:: Source information ::

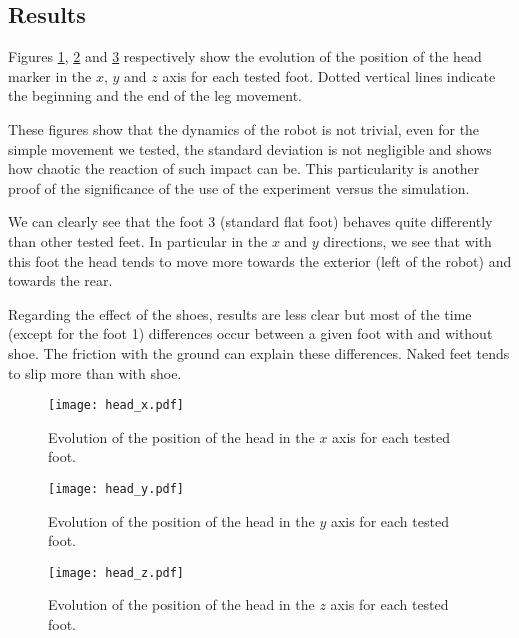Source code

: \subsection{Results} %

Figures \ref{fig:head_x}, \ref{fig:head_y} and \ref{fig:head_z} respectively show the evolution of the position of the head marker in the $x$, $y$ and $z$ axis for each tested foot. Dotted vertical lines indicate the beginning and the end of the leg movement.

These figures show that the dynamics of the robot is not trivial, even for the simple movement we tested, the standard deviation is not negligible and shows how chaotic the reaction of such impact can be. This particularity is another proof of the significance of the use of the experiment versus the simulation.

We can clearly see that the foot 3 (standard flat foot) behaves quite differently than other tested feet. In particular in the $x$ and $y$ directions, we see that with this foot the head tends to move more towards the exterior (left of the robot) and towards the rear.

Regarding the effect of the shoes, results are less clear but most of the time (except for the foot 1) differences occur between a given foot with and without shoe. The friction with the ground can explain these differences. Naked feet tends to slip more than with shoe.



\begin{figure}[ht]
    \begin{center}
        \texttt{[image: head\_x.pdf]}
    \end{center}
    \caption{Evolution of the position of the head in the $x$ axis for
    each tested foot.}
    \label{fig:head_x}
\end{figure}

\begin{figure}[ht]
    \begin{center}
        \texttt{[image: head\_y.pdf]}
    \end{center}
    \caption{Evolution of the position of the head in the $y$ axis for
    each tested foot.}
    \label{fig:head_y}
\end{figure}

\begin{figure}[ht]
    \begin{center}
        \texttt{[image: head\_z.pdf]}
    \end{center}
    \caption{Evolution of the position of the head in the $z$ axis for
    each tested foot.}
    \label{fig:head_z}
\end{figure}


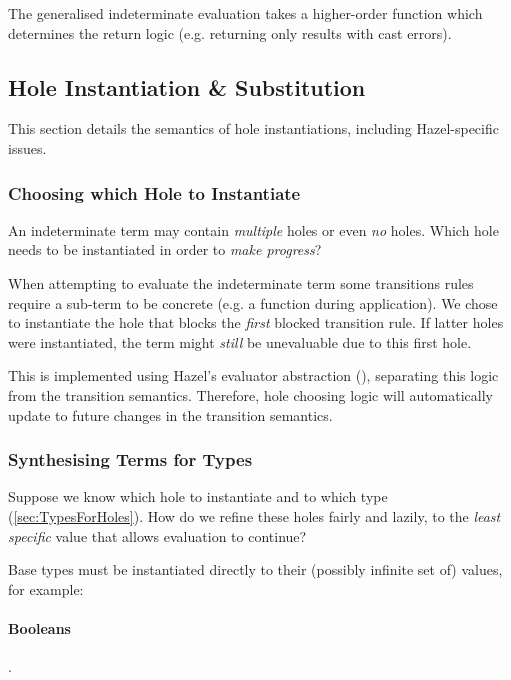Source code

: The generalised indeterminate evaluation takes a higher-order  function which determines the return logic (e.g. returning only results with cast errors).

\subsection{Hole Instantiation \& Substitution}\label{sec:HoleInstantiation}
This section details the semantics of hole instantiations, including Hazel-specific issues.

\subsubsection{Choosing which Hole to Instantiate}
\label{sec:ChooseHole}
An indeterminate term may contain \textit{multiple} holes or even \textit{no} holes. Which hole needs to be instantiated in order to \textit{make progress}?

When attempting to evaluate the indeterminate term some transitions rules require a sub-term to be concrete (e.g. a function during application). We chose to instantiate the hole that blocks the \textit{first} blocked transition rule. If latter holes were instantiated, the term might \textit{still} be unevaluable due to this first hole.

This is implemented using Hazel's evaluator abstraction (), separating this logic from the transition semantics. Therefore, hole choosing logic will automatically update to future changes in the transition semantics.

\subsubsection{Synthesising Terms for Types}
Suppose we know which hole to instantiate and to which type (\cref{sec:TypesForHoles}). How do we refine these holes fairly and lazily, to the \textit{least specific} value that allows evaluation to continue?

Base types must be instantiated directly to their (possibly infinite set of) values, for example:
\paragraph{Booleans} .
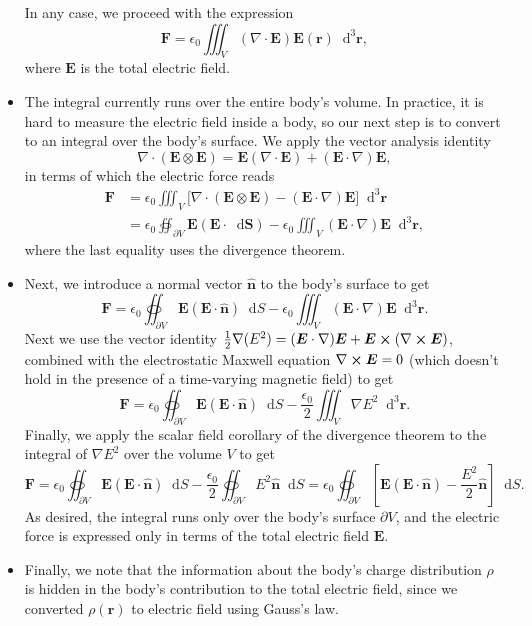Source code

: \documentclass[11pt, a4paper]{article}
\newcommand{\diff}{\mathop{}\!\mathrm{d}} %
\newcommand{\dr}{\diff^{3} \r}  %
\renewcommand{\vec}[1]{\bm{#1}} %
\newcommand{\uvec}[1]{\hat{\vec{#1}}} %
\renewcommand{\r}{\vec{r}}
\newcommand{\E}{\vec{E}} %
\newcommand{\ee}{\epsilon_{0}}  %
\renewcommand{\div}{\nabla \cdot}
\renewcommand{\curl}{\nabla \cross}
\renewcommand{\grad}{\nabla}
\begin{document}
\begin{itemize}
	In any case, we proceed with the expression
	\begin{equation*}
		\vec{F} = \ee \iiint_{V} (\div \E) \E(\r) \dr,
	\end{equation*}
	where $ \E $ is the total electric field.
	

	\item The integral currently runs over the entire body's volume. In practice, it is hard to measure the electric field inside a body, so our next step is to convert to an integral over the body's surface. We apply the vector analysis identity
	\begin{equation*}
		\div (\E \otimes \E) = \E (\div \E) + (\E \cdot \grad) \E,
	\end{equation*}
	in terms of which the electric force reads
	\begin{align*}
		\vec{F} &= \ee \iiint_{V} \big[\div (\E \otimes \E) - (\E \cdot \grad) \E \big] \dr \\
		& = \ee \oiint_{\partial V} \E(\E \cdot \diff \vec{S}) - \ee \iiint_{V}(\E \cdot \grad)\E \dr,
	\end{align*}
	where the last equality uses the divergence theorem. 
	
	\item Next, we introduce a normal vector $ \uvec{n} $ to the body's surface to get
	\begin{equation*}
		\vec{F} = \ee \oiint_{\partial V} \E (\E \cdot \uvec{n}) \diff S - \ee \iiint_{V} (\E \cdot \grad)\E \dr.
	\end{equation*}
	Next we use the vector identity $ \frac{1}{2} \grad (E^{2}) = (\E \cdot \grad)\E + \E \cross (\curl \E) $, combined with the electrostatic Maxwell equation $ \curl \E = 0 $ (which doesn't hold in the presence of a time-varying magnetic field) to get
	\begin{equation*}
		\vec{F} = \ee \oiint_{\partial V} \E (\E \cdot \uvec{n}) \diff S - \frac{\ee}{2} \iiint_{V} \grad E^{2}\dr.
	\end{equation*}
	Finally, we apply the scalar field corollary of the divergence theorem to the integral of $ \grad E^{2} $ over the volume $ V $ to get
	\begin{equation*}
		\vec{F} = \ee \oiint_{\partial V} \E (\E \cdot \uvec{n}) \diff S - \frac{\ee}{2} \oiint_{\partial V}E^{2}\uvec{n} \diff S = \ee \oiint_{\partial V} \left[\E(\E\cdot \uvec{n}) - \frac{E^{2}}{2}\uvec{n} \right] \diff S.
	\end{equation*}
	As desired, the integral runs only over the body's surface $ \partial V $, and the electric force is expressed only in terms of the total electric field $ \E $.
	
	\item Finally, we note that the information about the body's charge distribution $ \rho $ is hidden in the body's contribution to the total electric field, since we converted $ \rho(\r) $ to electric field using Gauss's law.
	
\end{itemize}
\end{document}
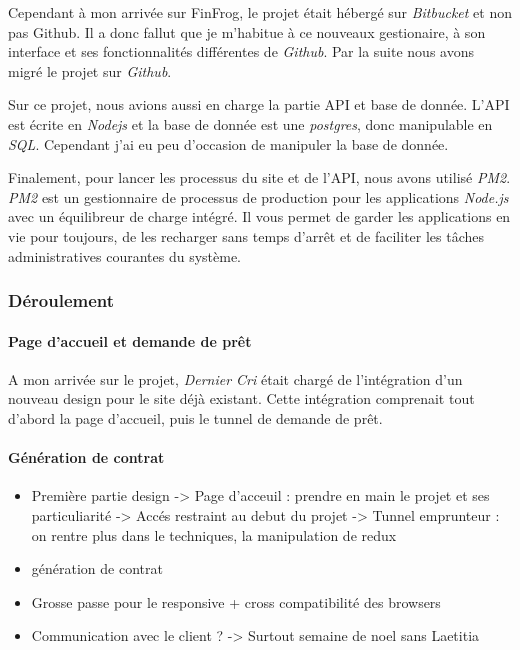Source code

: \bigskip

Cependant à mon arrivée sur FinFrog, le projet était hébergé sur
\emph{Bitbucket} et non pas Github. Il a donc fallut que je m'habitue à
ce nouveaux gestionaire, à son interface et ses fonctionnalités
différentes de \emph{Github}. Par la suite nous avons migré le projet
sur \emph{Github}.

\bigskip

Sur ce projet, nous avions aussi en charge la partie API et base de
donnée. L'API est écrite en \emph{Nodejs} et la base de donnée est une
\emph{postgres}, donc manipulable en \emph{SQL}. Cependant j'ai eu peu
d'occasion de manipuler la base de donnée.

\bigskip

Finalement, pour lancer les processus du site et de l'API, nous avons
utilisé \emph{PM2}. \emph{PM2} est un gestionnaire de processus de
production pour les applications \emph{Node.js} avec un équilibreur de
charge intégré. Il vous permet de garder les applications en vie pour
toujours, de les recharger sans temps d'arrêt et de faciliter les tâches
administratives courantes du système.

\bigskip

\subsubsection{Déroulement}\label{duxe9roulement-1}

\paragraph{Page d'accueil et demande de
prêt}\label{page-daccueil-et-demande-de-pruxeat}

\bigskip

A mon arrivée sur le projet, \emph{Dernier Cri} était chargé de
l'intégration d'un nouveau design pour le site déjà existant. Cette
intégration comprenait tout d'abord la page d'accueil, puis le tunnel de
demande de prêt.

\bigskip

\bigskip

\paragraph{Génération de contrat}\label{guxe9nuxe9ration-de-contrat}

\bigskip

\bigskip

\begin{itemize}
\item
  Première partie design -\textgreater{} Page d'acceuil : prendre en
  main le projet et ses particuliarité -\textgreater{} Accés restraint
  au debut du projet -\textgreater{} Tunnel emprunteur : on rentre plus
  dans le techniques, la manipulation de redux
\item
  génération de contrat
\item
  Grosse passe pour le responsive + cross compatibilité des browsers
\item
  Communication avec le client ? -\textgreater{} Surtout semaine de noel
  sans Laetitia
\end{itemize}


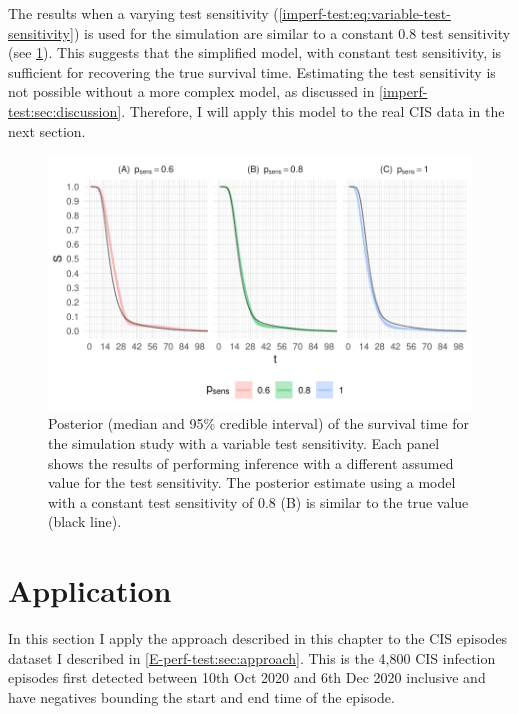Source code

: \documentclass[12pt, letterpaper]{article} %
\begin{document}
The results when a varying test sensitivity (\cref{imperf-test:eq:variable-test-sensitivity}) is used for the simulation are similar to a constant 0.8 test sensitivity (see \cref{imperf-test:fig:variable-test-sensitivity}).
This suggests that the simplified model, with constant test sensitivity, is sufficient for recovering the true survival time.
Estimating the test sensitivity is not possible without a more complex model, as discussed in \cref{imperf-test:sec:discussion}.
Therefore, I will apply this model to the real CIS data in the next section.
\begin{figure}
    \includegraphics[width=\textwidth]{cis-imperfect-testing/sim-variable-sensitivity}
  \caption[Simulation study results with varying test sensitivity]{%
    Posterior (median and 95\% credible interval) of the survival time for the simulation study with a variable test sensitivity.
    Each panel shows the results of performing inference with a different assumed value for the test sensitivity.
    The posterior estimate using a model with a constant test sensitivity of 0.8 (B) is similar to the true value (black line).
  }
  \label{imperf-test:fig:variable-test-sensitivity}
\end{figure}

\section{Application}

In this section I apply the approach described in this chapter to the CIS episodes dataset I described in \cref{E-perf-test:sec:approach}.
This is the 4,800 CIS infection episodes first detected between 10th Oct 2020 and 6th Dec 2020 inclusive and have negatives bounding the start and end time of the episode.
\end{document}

:: Instructions for the task ::
Whenever the string "article" occurs in a line of the entries above, copy that line.

:: Solution for this task ::
: \documentclass[11pt, a4paper]{article}
: \documentclass[12pt, letterpaper]{article} %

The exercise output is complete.